Spurgeon reached into his knapsack to remove the desired implement, but froze as he was about to hand it over to his employer.
“A moment, sir. Do you hear that noise?”
The larger man – who, not heretofore having been properly introduced, we will now identify as that world-famous tycoon, J. Packington Paco III – furrowed his brow as he listened intently. There was a gentle, rhythmic plashing of water, followed by the sound of multiple vicious slaps and an angry outburst of profane language. Suddenly, an aluminum canoe hove into view, its single occupant brandishing a large, economy-size tube of Benadryl anti-itch cream. His eyes lit upon our two explorers.
“Well, Uncle J.P! What a coincidence, finding you here in the middle of the Green Swamp! Talk about your serendipity or kismet!”
J.P. cast a baleful eye upon Spurgeon, which he then shifted back to his nephew, known familiarly, if not quite affectionately, simply by his surname, Paco.
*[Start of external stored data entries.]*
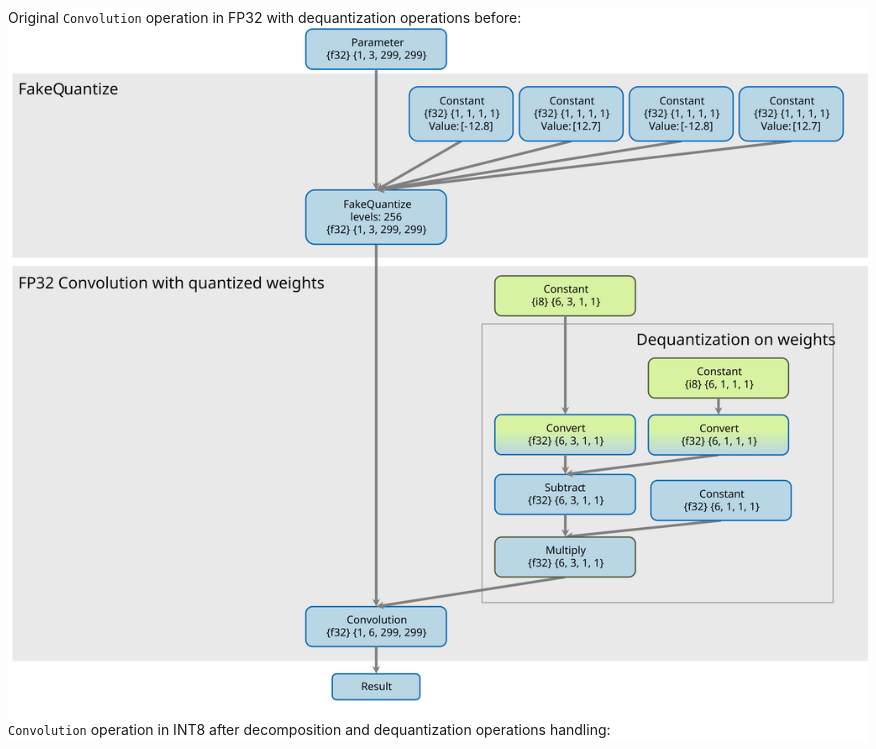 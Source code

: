 Original `Convolution` operation in FP32 with dequantization operations before:  
![Convolution operation before LPT](img/fq_and_convolution.common.svg)

`Convolution` operation in INT8 after decomposition and dequantization operations handling:    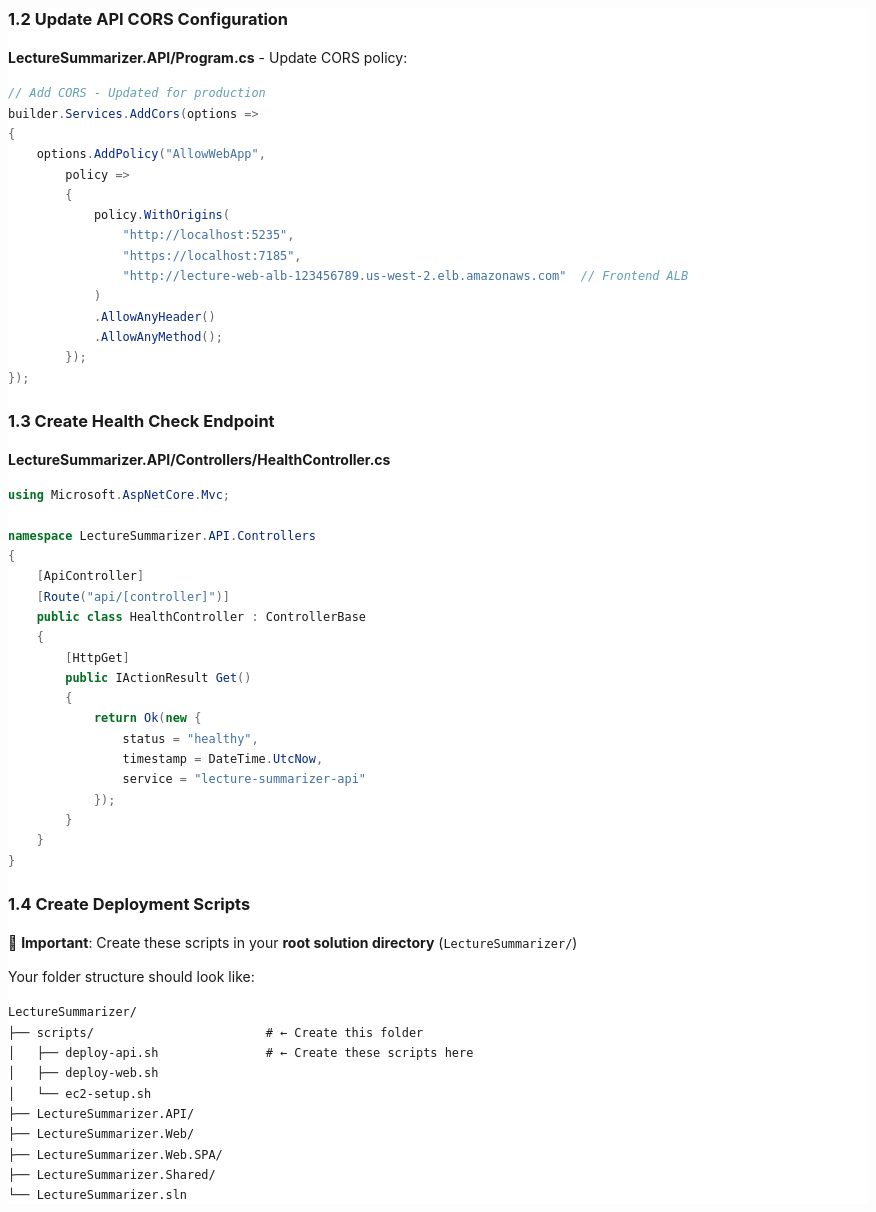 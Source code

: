 ### 1.2 Update API CORS Configuration

**LectureSummarizer.API/Program.cs** - Update CORS policy:
```csharp
// Add CORS - Updated for production
builder.Services.AddCors(options =>
{
    options.AddPolicy("AllowWebApp",
        policy =>
        {
            policy.WithOrigins(
                "http://localhost:5235", 
                "https://localhost:7185",
                "http://lecture-web-alb-123456789.us-west-2.elb.amazonaws.com"  // Frontend ALB
            )
            .AllowAnyHeader()
            .AllowAnyMethod();
        });
});
```

### 1.3 Create Health Check Endpoint

**LectureSummarizer.API/Controllers/HealthController.cs**
```csharp
using Microsoft.AspNetCore.Mvc;

namespace LectureSummarizer.API.Controllers
{
    [ApiController]
    [Route("api/[controller]")]
    public class HealthController : ControllerBase
    {
        [HttpGet]
        public IActionResult Get()
        {
            return Ok(new { 
                status = "healthy", 
                timestamp = DateTime.UtcNow,
                service = "lecture-summarizer-api"
            });
        }
    }
}
```

### 1.4 Create Deployment Scripts

📁 **Important**: Create these scripts in your **root solution directory** (`LectureSummarizer/`)

Your folder structure should look like:
```
LectureSummarizer/
├── scripts/                        # ← Create this folder
│   ├── deploy-api.sh               # ← Create these scripts here
│   ├── deploy-web.sh
│   └── ec2-setup.sh
├── LectureSummarizer.API/
├── LectureSummarizer.Web/
├── LectureSummarizer.Web.SPA/
├── LectureSummarizer.Shared/
└── LectureSummarizer.sln
```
“Somehow, Paco, I find it difficult to believe that a whimsical fate has thrown us together in these swampy environs.”
Banking his canoe, Paco slipped over the bow, the muck by the creek-side seeping over the tops of his shoes. With a loud *shloop*, he extracted his feet from the mud and padded over to his uncle, assiduously applying the anti-itch cream to his face and arms.
“Damned mosquitoes! I don’t know how you stand them. What were you saying? Ah, yes. Fate. Truth to tell, fate received a helping hand from your appointments secretary, who mentioned that you were heading down to Wilmington – and that could only mean one thing: that you were looking to beef up your stable of carnivorous plants. And, whaddaya know, isn’t that a Venus Flytrap Spurgeon is hovering over, spade in hand?”
J.P. released one of his booming laughs. “Mwa-ha! You are quite the scamp, young Paco, no doubt about it. And what, prithee, has moved you to set off down this malarial stream in a leaky canoe to find your loving old uncle?” (Aside to Spurgeon: “As if I didn’t know!”)
“Well, that is rather the nub, isn’t it – whatever a nub may be. You see, Uncle J.P., as you no doubt know from reading the newspapers, I have announced my candidacy for president.”
J.P.’s eyebrows arched, like two furry rainbows. “That datum has somehow managed to elude my normally voracious reading. Er, exactly which newspapers carried this startling, not to say, ominous, announcement?”
“Oh, all of the major news outlets back home. The Fairfax Times, the Prince William County Intelligencer, the message board in the Safeway at the corner of Lee Highway and Nutley Street. I’m astounded that the prospect of a Paco presidency hasn’t yet made a ripple in the world of finance and commerce.”
“There was a spike in the retail price of chili-flavored Hamburger Helper.”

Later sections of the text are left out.